O 10 de fevereiro de 2025 ficará marcado na história de Bento Gonçalves como o dia em que o equilíbrio entre desenvolvimento urbano e preservação do patrimônio histórico foi colocado em xeque. A votação na Câmara de Vereadores do projeto enviado pelo prefeito Diogo Siqueira para esvaziar o poder deliberativo do Conselho Municipal do Patrimônio Histórico e Cultural (Compahc) não é apenas uma decisão administrativa: é um divisor de águas na forma como a cidade será conduzida nos próximos anos. O projeto será aprovado pela maioria dos vereadores do Legislativo.
A proposta representa um verdadeiro cheque em branco para o prefeito, que passa a ter o controle exclusivo sobre decisões que envolvem o patrimônio cultural e arquitetônico da cidade. Os pareceres dos técnicos do Compahc, que por anos impediram a destruição de marcos históricos e barraram projetos inconsistentes, se tornarão meros papéis sobre a mesa do Executivo – sem qualquer poder real de decisão.

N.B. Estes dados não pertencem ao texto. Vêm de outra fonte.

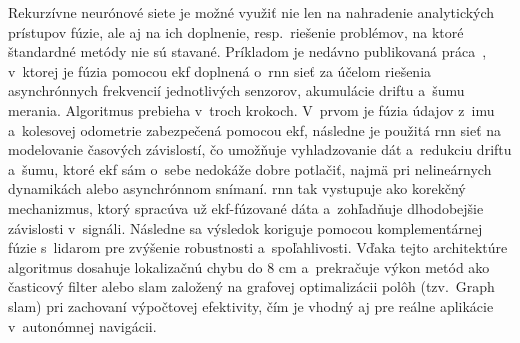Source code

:     Rekurzívne neurónové siete je možné využiť nie len na nahradenie analytických prístupov fúzie, ale aj na ich doplnenie, resp.\ riešenie problémov, na ktoré štandardné metódy nie sú stavané. Príkladom je nedávno publikovaná práca~\cite{huangApplicationMultisensorFusion2025a}, v~ktorej je fúzia pomocou \acrshort{ekf} doplnená o~\acrshort{rnn} sieť za účelom riešenia asynchrónnych frekvencií jednotlivých senzorov, akumulácie driftu a~šumu merania. Algoritmus prebieha v~troch krokoch. V~prvom je fúzia údajov z~\acrshort{imu} a~kolesovej odometrie zabezpečená pomocou \acrshort{ekf}, následne je použitá \acrshort{rnn} sieť na modelovanie časových závislostí, čo umožňuje vyhladzovanie dát a~redukciu driftu a~šumu, ktoré \acrshort{ekf} sám o~sebe nedokáže dobre potlačiť, najmä pri nelineárnych dynamikách alebo asynchrónnom snímaní\@. \acrshort{rnn} tak vystupuje ako korekčný mechanizmus, ktorý spracúva už \acrshort{ekf}-fúzované dáta a~zohľadňuje dlhodobejšie závislosti v~signáli. Následne sa výsledok koriguje pomocou komplementárnej fúzie s~lidarom pre zvýšenie robustnosti a~spoľahlivosti. Vďaka tejto architektúre algoritmus dosahuje lokalizačnú chybu do 8 cm a~prekračuje výkon metód ako časticový filter alebo \acrshort{slam} založený na grafovej optimalizácii polôh (tzv.\ Graph \acrshort{slam}) pri zachovaní výpočtovej efektivity, čím je vhodný aj pre reálne aplikácie v~autonómnej navigácii.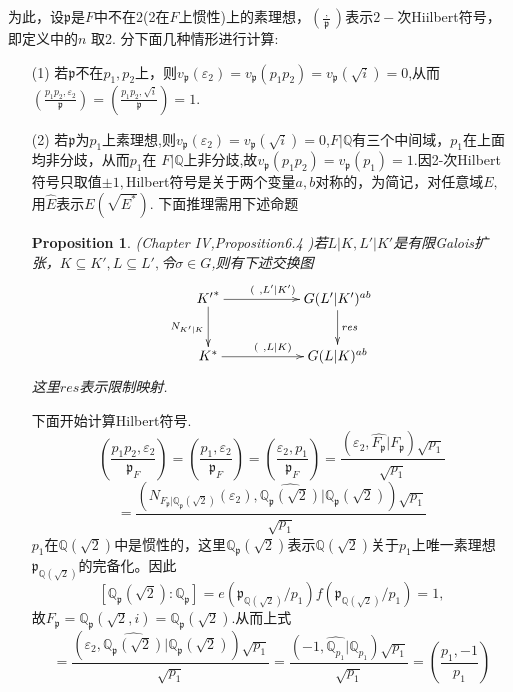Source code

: \documentclass[UTF8]{article}
\newtheorem{prop}{Proposition}[section]
\begin{document}
 为此，设$\mathfrak{p}$是$F$中不在$2$(2在$F$上惯性)上的素理想，$\left(\frac{\ , \ }{\mathfrak{p}}\right)$表示$2-$次Hiilbert符号，即定义中的$n$
 取2.
 分下面几种情形进行计算:
 \begin{itemize}
 	\item[(1)] 若$\mathfrak{p}$不在$p_{1},p_{2}$上，则$v_{\mathfrak{p}}(\varepsilon_{2})=v_{\mathfrak{p}}(p_{1}p_{2})=v_{\mathfrak{p}}(\sqrt{i})=0$,从而$
 	\left(\frac{p_{1}p_{2},\varepsilon_{2}}{\mathfrak{p}}\right)=\left(\frac{p_{1}p_{2},\sqrt{i}}{\mathfrak{p}}\right)=1.$
 	\item[(2)] 若$\mathfrak{p}$为$p_{1}$上素理想,则$v_{\mathfrak{p}}(\varepsilon_{2})=v_{\mathfrak{p}}(\sqrt{i})=0$,$F|\mathbb{Q}$有三个中间域，$p_{1}$在上面均非分歧，从而$p_{1}$在
 	$F|\mathbb{Q}$上非分歧,故$v_{\mathfrak{p}}(p_{1}p_{2})=v_{\mathfrak{p}}(p_{1})=1.$因2-次Hilbert符号只取值$\pm 1,$Hilbert符号是关于两个变量$a,b$对称的，为简记，对任意域$E,$用$\widehat{E}$表示$E(\sqrt{E^{*}})$.
 	下面推理需用下述命题
 	\begin{prop}
 			(\cite{Ne}Chapter IV,Proposition6.4 )若$L|K,L'|K'$是有限Galois扩张，$K\subseteq K',L\subseteq L',$令$\sigma\in G$,则有下述交换图
 		$$
 		\xymatrix{
 			{K'}^{*}\ar[rr]^{(\ ,L'|K')}\ar[d]_{N_{K'|K}}& &G(L'|K')^{ab}\ar[d]^{res}\\
 			K^{*}\ar[rr]^{(\ ,L|K)}&&G(L|K)^{ab}	
 		}
 		$$
 		这里$res$表示限制映射.
 	\end{prop}
 下面开始计算Hilbert符号.
 	$$
 	\left(\frac{p_{1}p_{2},\varepsilon_{2}}{\mathfrak{p}_{F}}\right)=	\left(\frac{p_{1},\varepsilon_{2}}{\mathfrak{p}_{F}}\right)=\left(\frac{\varepsilon_{2},p_{1}}{\mathfrak{p}_{F}}\right)=\frac{(\varepsilon_{2},\widehat{F_{\mathfrak{p}}}|F_{\mathfrak{p}})\sqrt{p_{1}}}{\sqrt{p_{1}}}
 	$$
 	$$=
 	\frac{(N_{F_{\mathfrak{p}}|\mathbb{Q}_{\mathfrak{p}}(\sqrt{2})}(\varepsilon_{2}),\widehat{\mathbb{Q}_{\mathfrak{p}}(\sqrt{2})}|\mathbb{Q}_{\mathfrak{p}}(\sqrt{2}))\sqrt{p_{1}}}{\sqrt{p_{1}}}
 	$$
 	$p_{1}$在$\mathbb{Q}(\sqrt{2})$中是惯性的，这里$\mathbb{Q}_{\mathfrak{p}}(\sqrt{2})$表示$\mathbb{Q}(\sqrt{2})$关于$p_{1}$上唯一素理想$\mathfrak{p}_{\mathbb{Q}(\sqrt{2})}$的完备化。因此$$[\mathbb{Q}_{\mathfrak{p}}(\sqrt{2}):\mathbb{Q}_{\mathfrak{p}}]=e(\mathfrak{p}_{\mathbb{Q}(\sqrt{2})}/p_{1})f(\mathfrak{p}_{\mathbb{Q}(\sqrt{2})}/p_{1})=1,$$
 	故$F_{\mathfrak{p}}=\mathbb{Q}_{\mathfrak{p}}(\sqrt{2},i)=\mathbb{Q}_{\mathfrak{p}}(\sqrt{2}).
 	$从而上式
 	$$
 	=\frac{(\varepsilon_{2},\widehat{\mathbb{Q}_{\mathfrak{p}}(\sqrt{2})}|\mathbb{Q}_{\mathfrak{p}}(\sqrt{2}))\sqrt{p_{1}}}{\sqrt{p_{1}}}=\frac{(-1,\widehat{\mathbb{Q}_{p_{1}}}|\mathbb{Q}_{p_{1}})\sqrt{p_{1}}}{\sqrt{p_{1}}}=\left(\frac{p_{1},-1}{p_{1}}\right)
$$
\end{itemize}
\end{document}
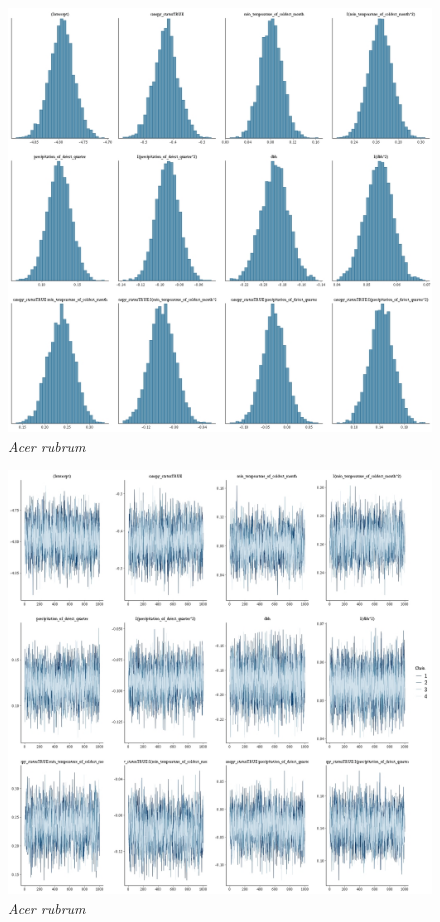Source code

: \documentclass[letterpaper, 12pt]{article}
\begin{document}
\begin{figure}
	\centering
	\includegraphics[scale=0.4]{./28728-ACE-RUB_hist}
	\caption{\textit{Acer rubrum}}
\end{figure}

\begin{figure}
	\centering
	\includegraphics[scale=0.4]{./28728-ACE-RUB_traces}
	\caption{\textit{Acer rubrum}}
\end{figure}
\end{document}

Essa investida contra os conselhos de regulamentação urbana não é novidade. Em 2022, um projeto semelhante já havia sido apresentado pelo atual presidente da Câmara, vereador Anderson Zanella (Progressistas), mas acabou barrado pelo Tribunal de Justiça, que o considerou inconstitucional. Agora, com um cenário político mais favorável, Diogo Siqueira parece determinado a levar adiante sua agenda, garantindo mais poder ao Executivo e eliminando as barreiras que impedem o avanço indiscriminado de construções na cidade.
O argumento? O de sempre: progresso e desenvolvimento. Mas a que custo?
A votação do projeto que enfraquece o Compahc pode ser apenas o primeiro passo de uma estratégia bem maior. Nos bastidores, já se comenta que a próxima ofensiva será contra o Complan (Conselho Municipal de Planejamento Urbano) e o Conselho Distrital, órgãos que têm sido obstáculos para grandes empreendimentos, principalmente no Vale dos Vinhedos.
O próprio Conselho Distrital já impediu no passado a construção de resorts de grande porte na região, preservando a identidade cultural e ambiental do enoturismo. Na época, o prefeito tentou, sem sucesso, substituir conselheiros na canetada, mas foi contido. Agora, com uma nova correlação de forças políticas, ele busca consolidar um cenário onde o setor imobiliário e os grandes investidores terão caminho livre para projetos de grande impacto.
O objetivo é claro: liberar construções sem entraves técnicos ou culturais. Se antes havia um equilíbrio entre desenvolvimento e preservação, agora a balança pesa para um único lado – o lado dos que enxergam Bento Gonçalves apenas como um negócio lucrativo, e não como uma cidade com identidade histórica e cultural a ser protegida.
Se a derrubada dos conselhos de regulamentação já preocupa, o grande golpe pode vir na mudança do Plano Diretor, já em gestação para 2025 e 2026. O projeto é uma pauta antiga de Diogo Siqueira e Anderson Zanella, que buscam flexibilizar ainda mais as regras urbanísticas para ampliar o crescimento imobiliário.
Diante desse cenário, fica a pergunta: quem realmente ganha com essas mudanças? Certamente, não é a população, que verá sua cidade perder parte de sua identidade em nome de interesses particulares e políticos.
O embate entre progresso e preservação nunca foi tão intenso em Bento Gonçalves. E se nada for feito, o futuro da cidade será decidido por uma minoria que coloca o lucro acima da história, da cultura e da qualidade de vida dos cidadãos.